# coffee table design - robust enough?



## nabs (12 Nov 2017)

I have now swapped both my horrible furniture-land side tables with Richard-Maquire-esque replacements and (predictably) have now been told the coffee table has to go too.







I would like to keep to the same design if possible but guess I will have to beef up the apron and legs slightly (they are held together with bridle joints - and will be tbd hardwood), Here is what I was thinking:






I am concerned about the strength of the joints, particularly since the legs are slighly splayed. Additionally my children seem unable to tell the difference between table and chairs and just loaf around on any surface that is available, so inevitably this will get sat on (hopefully not often, and possibly only once !)

What do you think?


----------



## galleywood (12 Nov 2017)

I will be interested in the replies that you get because I have been thinking beyond the side table design to a coffee table.

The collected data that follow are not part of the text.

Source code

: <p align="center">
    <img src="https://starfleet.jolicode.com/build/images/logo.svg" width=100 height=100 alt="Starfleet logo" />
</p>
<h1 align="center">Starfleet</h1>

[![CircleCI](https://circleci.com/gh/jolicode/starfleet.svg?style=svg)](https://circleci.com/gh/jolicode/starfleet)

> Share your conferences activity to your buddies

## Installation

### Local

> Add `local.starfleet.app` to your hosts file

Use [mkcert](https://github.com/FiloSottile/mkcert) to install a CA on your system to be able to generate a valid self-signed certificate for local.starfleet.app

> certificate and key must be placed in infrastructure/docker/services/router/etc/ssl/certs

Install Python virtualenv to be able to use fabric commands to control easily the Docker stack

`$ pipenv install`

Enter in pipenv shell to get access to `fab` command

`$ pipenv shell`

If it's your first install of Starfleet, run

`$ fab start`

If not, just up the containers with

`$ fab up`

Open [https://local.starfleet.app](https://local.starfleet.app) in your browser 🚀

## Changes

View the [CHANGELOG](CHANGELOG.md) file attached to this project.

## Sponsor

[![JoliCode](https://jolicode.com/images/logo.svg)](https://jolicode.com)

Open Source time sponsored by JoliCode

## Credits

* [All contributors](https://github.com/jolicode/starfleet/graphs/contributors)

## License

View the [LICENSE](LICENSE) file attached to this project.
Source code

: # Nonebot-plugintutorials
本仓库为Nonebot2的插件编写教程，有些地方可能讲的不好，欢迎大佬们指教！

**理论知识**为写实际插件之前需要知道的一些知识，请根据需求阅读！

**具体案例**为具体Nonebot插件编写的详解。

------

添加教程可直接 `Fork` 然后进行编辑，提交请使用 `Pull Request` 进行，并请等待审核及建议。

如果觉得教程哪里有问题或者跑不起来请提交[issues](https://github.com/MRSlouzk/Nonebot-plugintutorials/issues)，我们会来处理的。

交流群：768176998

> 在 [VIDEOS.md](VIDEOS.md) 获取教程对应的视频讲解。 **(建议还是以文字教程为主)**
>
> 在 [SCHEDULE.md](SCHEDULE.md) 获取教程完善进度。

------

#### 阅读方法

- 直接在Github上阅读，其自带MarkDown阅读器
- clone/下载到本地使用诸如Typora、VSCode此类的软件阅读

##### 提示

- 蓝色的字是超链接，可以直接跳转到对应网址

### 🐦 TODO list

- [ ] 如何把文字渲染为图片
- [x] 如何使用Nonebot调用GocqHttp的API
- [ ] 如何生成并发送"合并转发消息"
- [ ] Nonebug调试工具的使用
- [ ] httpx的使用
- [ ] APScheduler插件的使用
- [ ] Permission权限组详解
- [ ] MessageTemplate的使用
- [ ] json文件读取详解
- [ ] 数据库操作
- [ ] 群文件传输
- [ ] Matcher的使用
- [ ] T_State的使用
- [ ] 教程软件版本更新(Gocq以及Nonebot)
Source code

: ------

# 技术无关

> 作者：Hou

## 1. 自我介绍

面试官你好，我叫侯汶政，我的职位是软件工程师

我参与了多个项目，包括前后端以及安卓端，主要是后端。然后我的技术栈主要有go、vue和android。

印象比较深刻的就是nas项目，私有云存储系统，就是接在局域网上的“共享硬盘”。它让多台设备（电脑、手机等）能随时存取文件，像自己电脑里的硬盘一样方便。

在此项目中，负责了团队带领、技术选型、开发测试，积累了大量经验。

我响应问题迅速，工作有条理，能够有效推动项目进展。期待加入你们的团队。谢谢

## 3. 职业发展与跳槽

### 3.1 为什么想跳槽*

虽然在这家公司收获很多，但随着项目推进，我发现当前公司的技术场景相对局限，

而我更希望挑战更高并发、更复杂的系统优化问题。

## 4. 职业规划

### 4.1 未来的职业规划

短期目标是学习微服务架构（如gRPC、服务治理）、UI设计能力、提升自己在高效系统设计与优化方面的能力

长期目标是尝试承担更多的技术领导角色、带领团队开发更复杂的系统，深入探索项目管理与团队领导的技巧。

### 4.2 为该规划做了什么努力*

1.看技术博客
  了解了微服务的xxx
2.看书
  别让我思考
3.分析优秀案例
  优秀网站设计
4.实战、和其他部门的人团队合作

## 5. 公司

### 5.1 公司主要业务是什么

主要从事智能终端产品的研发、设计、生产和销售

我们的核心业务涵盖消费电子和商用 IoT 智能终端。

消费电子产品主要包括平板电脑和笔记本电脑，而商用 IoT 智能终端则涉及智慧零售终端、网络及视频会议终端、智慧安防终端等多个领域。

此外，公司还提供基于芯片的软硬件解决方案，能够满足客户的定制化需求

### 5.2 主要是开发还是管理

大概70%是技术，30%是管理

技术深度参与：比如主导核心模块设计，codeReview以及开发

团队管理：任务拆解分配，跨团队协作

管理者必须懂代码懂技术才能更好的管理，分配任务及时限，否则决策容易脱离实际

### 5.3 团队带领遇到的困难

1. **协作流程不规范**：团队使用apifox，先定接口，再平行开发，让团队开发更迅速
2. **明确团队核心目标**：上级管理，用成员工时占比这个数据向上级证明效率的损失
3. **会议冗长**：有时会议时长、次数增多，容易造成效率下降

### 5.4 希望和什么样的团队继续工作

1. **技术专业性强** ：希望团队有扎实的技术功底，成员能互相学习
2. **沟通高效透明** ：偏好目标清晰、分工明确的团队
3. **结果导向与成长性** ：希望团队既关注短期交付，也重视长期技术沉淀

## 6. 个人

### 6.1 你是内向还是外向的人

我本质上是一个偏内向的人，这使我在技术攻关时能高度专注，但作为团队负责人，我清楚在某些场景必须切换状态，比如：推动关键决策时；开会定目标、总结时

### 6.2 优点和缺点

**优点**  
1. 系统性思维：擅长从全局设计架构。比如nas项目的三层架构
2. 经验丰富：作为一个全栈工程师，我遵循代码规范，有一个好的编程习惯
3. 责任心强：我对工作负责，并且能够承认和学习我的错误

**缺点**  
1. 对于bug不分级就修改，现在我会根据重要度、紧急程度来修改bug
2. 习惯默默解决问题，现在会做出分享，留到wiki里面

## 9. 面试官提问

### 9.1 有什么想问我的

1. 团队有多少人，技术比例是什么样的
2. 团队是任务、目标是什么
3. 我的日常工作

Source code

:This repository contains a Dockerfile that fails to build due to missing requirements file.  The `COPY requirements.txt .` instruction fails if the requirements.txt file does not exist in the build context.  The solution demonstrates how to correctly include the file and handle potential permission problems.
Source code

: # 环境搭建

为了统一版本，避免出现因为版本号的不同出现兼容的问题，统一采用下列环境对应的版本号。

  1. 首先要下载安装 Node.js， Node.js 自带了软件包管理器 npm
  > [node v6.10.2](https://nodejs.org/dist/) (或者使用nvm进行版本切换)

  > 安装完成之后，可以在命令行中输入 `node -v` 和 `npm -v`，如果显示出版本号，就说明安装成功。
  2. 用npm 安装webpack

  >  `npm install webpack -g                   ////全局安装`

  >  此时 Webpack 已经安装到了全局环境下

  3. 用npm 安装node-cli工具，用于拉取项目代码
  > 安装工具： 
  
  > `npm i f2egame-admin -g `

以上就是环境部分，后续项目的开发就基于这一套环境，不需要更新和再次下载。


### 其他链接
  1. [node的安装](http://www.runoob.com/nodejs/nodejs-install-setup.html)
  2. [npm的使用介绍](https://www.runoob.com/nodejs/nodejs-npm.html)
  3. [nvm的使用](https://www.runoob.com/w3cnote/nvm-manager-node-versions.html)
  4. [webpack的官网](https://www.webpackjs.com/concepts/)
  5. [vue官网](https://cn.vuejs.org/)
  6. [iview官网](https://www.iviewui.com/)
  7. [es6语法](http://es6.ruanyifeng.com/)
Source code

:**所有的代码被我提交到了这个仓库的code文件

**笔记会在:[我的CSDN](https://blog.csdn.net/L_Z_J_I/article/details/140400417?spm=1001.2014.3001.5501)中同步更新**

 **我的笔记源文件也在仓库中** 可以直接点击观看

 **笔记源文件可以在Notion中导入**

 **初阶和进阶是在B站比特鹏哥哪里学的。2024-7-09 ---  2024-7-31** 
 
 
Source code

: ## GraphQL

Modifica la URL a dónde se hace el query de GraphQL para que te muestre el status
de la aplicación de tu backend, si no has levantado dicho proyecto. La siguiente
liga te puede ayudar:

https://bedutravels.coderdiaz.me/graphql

If you don't get why specific advice about the dimensions, I would consider making the top over long and over wide and then trim it once you have seen it sat on the legs.

Re joint strength, I think Richard said in the video that for a future similar table design he would add dowels to the joints.


----------



## custard (13 Nov 2017)

Superb job Nabs, absolutely superb! Contemporary, original, well crafted, what's not to like. And hopefully your success will inspire other people to tackle something similar.

In answer to your question, I don't think you'll have to beef up the components that much if at all. There's a huge glue surface in a bridle joint, probably a bigger glue surface than in the "side rail to rear leg joint" in many of the chairs I make, and that's the really critical joint in any chair.

The bit that might cause a few problems is the halving joint on the aprons. There's a side table I make that has cross over stretchers with halving joints,






When the halving joints are at 90 degrees it's reasonably straightforward (although the curve means it's best to do the actual joinery before shaping the curves).






But I find the joinery becomes increasingly trickier with rectangular versions of the same table, the further you move away from a straight 90 degree cross over the harder it becomes to execute it really neatly and without any gaps.


----------



## Sheffield Tony (13 Nov 2017)

How rigid is the side table ? if you grasp the top and make as if to twist it around, is there much flex? 

I'd expect the bridle joints to be just fine. What I'd be a lot less confident of is the effect of torsion in the crossed rails. They look quite thin stock. Especially after cutting a loose halving joint in the middle.


----------



## Jacob (13 Nov 2017)

Sheffield Tony":1b2vwzp6 said:


> How rigid is the side table ? if you grasp the top and make as if to twist it around, is there much flex?
> 
> I'd expect the bridle joints to be just fine. What I'd be a lot less confident of is the effect of torsion in the crossed rails. They look quite thin stock. Especially after cutting a loose halving joint in the middle.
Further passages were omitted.